After learning of the incredible technique, Van Dam attempted to launch an effort to make pallets out of coconut shells in the Philippines, but that program was short-lived.

“Due to local circumstances, it failed. For example, there was no sufficient power supply,” Van Dam explains.

Luckily, years later the idea was picked up again by Michiel Vos, who asked Van Dam for advice about alternatives to wood.

 

“I ended at Van Dam. Why don’t you use coconut husk, he asked? It contains the glue as well as the materials to glue together. And anywhere in Asia it is found almost for free on the side of the road. Stunned, I left his office with his final report under my arm,” Vos said.

Vos said that pallets were the perfect use case for this technology.

“Asia produces more than a billion pallets every year.
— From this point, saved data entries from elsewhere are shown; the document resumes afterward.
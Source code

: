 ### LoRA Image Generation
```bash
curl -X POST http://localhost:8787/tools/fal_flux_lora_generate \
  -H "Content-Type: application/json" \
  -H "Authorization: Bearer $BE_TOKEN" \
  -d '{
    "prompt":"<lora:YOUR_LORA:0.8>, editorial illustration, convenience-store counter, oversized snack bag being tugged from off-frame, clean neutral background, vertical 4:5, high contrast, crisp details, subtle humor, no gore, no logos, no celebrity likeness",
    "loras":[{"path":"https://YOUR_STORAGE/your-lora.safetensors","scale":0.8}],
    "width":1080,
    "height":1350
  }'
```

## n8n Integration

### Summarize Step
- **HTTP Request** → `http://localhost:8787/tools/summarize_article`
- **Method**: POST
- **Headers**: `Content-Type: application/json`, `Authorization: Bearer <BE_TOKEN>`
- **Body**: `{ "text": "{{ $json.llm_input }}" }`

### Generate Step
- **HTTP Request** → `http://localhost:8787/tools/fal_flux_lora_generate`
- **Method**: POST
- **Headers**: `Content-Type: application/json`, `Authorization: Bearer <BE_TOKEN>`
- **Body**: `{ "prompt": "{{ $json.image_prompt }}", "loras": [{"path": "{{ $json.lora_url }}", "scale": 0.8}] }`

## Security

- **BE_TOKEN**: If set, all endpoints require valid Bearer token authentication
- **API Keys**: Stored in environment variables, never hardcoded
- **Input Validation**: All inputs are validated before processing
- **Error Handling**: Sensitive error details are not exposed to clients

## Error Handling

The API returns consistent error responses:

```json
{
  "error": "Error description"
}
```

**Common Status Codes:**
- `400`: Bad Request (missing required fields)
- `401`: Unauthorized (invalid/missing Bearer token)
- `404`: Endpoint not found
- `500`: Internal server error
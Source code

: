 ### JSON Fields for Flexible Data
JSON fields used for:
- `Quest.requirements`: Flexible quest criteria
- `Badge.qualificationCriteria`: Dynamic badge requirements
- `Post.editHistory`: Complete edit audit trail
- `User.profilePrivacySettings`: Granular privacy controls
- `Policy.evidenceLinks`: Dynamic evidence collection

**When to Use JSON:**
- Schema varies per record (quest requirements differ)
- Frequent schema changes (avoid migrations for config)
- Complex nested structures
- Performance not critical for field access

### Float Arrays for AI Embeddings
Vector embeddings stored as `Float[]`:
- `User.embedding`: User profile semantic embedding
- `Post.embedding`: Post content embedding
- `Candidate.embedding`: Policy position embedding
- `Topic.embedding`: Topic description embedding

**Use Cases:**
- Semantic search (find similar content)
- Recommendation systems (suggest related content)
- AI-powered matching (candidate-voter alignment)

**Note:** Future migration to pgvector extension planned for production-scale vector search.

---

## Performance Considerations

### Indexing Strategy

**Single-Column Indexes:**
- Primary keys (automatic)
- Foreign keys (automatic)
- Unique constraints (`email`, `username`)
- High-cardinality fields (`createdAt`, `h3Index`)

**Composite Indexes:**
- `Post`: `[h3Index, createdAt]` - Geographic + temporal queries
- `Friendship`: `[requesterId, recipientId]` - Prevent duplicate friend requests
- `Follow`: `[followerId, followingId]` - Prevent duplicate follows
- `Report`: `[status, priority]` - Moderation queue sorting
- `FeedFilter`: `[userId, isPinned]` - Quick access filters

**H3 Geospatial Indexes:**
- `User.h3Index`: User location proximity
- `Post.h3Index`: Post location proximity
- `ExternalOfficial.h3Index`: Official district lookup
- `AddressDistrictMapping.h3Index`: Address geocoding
They require softwood, which does not grow in the tropics, thus is imported from Canada, New Zealand or Eastern Europe on a large scale. Complete forests are being shipped to Asia to make pallets, that are mainly used to ship products back to America or Europe. It is clearly a lot more efficient to make them in Asia with local materials,” Vos said.

 

“CocoPallets have important advantages: they are stronger and lighter than the old-fashioned pallets, they are fire retardant, and thanks to an adjusted design, also easier to stack, so they take up less space. Above all, they are cheaper, and a lower price is always the best sales argument for a sustainable product,” he added.

CocoPallets are a solution that saves millions of trees, while also recycling a waste product.